= Beginning of Section =

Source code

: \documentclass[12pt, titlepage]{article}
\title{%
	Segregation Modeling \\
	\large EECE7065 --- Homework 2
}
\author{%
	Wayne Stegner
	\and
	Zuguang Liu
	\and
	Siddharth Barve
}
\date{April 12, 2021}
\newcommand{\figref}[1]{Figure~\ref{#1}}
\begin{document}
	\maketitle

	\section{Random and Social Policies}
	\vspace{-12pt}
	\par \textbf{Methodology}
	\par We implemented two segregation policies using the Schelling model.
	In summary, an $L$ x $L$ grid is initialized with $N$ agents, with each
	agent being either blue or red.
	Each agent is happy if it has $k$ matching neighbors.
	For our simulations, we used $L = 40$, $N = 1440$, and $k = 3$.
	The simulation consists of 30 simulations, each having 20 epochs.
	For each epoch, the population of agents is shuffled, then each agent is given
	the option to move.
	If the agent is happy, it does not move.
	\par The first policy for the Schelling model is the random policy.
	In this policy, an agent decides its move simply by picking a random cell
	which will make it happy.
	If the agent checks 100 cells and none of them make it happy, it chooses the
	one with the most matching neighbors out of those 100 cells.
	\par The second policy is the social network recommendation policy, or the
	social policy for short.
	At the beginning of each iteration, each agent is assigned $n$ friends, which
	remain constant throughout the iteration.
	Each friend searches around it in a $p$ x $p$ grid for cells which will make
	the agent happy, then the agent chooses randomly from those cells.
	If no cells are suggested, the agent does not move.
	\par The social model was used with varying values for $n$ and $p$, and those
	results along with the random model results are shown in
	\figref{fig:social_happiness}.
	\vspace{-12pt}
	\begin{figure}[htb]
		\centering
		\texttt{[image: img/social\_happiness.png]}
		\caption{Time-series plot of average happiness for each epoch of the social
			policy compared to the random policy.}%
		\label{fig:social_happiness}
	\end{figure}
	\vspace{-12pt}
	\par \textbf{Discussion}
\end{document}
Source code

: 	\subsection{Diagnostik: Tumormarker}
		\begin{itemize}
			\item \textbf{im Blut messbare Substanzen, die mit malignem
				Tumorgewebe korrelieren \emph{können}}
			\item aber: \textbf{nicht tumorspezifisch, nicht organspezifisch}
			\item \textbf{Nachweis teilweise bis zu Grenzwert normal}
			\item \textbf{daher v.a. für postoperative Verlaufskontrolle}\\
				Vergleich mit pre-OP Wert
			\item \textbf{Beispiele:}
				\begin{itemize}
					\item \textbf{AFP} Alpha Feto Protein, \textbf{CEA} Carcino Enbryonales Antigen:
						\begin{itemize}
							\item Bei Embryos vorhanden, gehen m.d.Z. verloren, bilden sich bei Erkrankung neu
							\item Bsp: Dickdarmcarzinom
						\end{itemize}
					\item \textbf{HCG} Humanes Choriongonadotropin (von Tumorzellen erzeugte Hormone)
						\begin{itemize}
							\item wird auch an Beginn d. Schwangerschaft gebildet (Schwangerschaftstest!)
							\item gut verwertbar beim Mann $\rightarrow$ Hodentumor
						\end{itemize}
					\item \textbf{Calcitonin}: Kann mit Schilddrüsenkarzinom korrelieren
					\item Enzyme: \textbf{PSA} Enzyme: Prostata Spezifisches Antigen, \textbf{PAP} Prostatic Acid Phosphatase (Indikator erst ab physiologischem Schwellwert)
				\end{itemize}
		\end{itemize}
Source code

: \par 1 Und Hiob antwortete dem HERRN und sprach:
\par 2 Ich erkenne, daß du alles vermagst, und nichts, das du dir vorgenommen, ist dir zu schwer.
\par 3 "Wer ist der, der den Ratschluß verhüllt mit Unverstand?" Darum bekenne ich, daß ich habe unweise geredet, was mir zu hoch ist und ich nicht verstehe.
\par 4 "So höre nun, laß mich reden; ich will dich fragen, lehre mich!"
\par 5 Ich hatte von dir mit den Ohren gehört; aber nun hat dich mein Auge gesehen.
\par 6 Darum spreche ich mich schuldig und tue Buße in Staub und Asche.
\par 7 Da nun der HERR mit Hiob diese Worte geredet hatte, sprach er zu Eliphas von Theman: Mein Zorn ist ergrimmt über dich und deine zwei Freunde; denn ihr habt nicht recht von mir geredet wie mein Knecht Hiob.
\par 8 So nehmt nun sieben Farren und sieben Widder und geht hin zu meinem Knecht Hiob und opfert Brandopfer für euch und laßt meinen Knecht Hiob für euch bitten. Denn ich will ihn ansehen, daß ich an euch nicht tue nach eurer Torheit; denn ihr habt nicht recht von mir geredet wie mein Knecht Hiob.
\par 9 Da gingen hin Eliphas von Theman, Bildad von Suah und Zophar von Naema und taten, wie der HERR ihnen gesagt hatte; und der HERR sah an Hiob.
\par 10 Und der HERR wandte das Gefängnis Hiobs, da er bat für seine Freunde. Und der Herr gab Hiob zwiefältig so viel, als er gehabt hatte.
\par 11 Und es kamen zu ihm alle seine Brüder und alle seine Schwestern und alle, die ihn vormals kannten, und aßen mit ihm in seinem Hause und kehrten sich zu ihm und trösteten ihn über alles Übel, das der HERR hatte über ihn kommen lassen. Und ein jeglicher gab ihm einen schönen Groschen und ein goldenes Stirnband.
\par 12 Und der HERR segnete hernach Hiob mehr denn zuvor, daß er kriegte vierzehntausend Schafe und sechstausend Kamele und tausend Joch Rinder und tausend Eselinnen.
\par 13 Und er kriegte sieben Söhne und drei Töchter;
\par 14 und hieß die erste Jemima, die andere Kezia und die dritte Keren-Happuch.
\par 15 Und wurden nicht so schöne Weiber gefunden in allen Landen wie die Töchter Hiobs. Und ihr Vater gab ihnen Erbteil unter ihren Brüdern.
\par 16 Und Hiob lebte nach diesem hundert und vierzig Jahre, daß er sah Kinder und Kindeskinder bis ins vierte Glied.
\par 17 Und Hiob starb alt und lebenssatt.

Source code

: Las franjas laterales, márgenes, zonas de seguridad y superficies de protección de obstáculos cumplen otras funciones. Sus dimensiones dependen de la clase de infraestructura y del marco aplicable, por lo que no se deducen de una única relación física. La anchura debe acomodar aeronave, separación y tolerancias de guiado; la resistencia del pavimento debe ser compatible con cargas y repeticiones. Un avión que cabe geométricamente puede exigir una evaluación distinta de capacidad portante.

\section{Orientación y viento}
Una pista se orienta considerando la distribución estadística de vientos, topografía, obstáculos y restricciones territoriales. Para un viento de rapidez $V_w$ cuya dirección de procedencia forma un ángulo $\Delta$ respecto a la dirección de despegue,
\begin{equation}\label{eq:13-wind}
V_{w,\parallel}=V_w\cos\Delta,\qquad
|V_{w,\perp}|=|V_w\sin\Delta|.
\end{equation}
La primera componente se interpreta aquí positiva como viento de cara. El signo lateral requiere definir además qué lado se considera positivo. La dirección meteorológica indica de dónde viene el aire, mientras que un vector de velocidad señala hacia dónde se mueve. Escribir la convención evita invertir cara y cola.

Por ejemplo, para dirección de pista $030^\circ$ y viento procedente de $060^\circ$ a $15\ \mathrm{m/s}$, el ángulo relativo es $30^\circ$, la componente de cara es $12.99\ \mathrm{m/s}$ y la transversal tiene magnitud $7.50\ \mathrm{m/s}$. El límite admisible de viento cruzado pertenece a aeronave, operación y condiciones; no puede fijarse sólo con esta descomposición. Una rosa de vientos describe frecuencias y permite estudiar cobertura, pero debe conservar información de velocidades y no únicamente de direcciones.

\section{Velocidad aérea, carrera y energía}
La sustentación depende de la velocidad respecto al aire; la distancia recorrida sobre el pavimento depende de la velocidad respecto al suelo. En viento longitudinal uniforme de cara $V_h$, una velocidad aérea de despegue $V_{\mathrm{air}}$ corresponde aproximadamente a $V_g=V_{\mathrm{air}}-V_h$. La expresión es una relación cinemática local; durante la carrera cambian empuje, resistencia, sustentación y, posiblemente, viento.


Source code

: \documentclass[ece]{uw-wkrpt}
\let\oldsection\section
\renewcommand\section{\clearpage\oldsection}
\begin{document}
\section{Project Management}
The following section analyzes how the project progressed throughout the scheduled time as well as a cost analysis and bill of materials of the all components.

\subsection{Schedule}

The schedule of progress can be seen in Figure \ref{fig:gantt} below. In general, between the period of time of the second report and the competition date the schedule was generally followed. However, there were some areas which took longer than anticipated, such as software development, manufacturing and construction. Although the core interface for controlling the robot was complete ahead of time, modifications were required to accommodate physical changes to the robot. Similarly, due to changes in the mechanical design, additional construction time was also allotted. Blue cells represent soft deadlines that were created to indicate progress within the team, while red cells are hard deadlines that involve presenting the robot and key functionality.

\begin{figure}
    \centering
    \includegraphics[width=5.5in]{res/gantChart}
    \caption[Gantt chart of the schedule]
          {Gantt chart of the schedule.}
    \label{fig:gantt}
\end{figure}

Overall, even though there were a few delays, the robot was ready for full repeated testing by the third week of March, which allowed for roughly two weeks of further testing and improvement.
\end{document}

= End of Section =

Looking at the records, report the number of lines that hold the string "Freunde", with no other text.

● **Result**
2